# How to interpolate closed surface

With BSplineSurface, I was trying to interpolate data points belonging to a sphere, but unfortunately I don't get the right geometry closing:

r = 1;
step = 30 π /180 ;
pts = Table[
r {Cos[Θ] Cos[Ψ],
Cos[Θ] Sin[Ψ],
Sin[Θ]},
{Θ, 0, 2 π, step},
{Ψ,   0,  π, step}
];
Graphics3D[{BSplineSurface[pts, SplineClosed -> {True, True}],
Red, Point[#] & /@ pts}
]


How can one get the right Spline-closing to get a sphere out of the interpolation?

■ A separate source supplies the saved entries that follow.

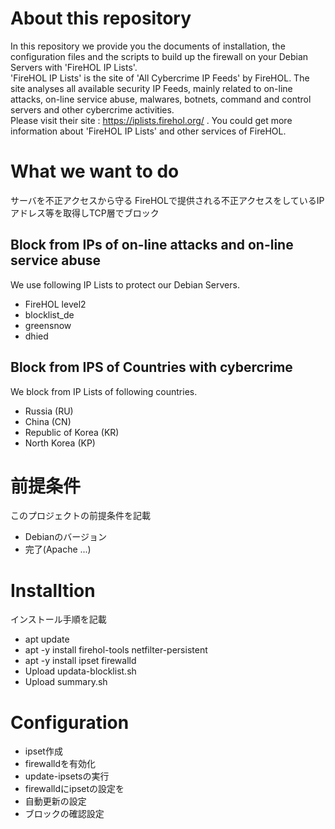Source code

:# About this repository
In this repository we provide you the documents of installation, the configuration files and the scripts to build up the firewall on your Debian Servers with 'FireHOL IP Lists'.  
'FireHOL IP Lists' is the site of 'All Cybercrime IP Feeds' by FireHOL.
The site analyses all available security IP Feeds, mainly related to on-line attacks, on-line service abuse, malwares, botnets, command and control servers and other cybercrime activities.  
Please visit their site : https://iplists.firehol.org/ .
You could get more information about 'FireHOL IP Lists' and other services of FireHOL.

# What we want to do
サーバを不正アクセスから守る
FireHOLで提供される不正アクセスをしているIPアドレス等を取得しTCP層でブロック
## Block from IPs of on-line attacks and on-line service abuse
We use following IP Lists to protect our Debian Servers.
- FireHOL level2
- blocklist_de
- greensnow
- dhied
## Block from IPS of Countries with cybercrime
We block from IP Lists of following countries.
- Russia (RU)
- China (CN)
- Republic of Korea (KR)
- North Korea (KP)

# 前提条件
このプロジェクトの前提条件を記載
- Debianのバージョン
- 完了(Apache ...)

# Installtion
インストール手順を記載
- apt update
- apt -y install firehol-tools netfilter-persistent
- apt -y install ipset firewalld
- Upload updata-blocklist.sh
- Upload summary.sh

# Configuration
- ipset作成
- firewalldを有効化
- update-ipsetsの実行
- firewalldにipsetの設定を
- 自動更新の設定
- ブロックの確認設定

• So, what are your desiderata for your spline surface. As is, the question is way to broad. Btw.: "Nice" spline interpolation for surfaces with a topology different from a reactangle, cylinder, or torus are rather nontrivial. – Henrik Schumacher Jul 9 '18 at 15:51
• I restrict myself to the sphere interpolation then first. Is it possible to get the "right" closing of the BSpline Surface to reproduce the sphere geometry? – N.Schl Jul 9 '18 at 17:03
• Well, you get something that almost looks like a sphere with r = 1; step = 10 Pi/180; pts = Most@ Table[r {Cos[\[CapitalTheta]] Cos[\[CapitalPsi]], Cos[\[CapitalTheta]] Sin[\[CapitalPsi]], Sin[\[CapitalTheta]]}, {\[CapitalPsi], -Pi, Pi, step}, {\[CapitalTheta], -Pi/2, Pi/2, step}]; Graphics3D[{BSplineSurface[pts, SplineClosed -> {True, False}], Red, Point[#] & /@ pts}]. – Henrik Schumacher Jul 9 '18 at 17:49

In fact, a sphere has a very simple NURBS representation. It can be easily built up from the NURBS circle of Piegl and Tiller. A Mathematica implementation goes like this:

mySphere[center : (_?VectorQ) : {0, 0, 0}, radius : _?NumericQ : 1] :=
Block[{ctrlpts},
ctrlpts = Composition[TranslationTransform[center],
Outer[Append[#2 #1[[1]], #1[[2]]] &,
{{0, -1}, {1, -1}, {1, 1}, {0, 1}},
{{1, 0}, {1, 1}, {-1, 1}, {-1, 0}, {-1, -1}, {1, -1}, {1, 0}}, 1];
BSplineSurface[ctrlpts, SplineClosed -> True, SplineDegree -> 2,
SplineKnots -> {{0, 0, 0, 1/2, 1, 1, 1},
{0, 0, 0, 1/4, 1/2, 1/2, 3/4, 1, 1, 1}},
SplineWeights -> Outer[Times, {1, 1/2, 1/2, 1},
{1, 1/2, 1/2, 1, 1/2, 1/2, 1}]]]


For example:

Graphics3D[mySphere[], Boxed -> False]


(I had used this here for generating ellipsoids.)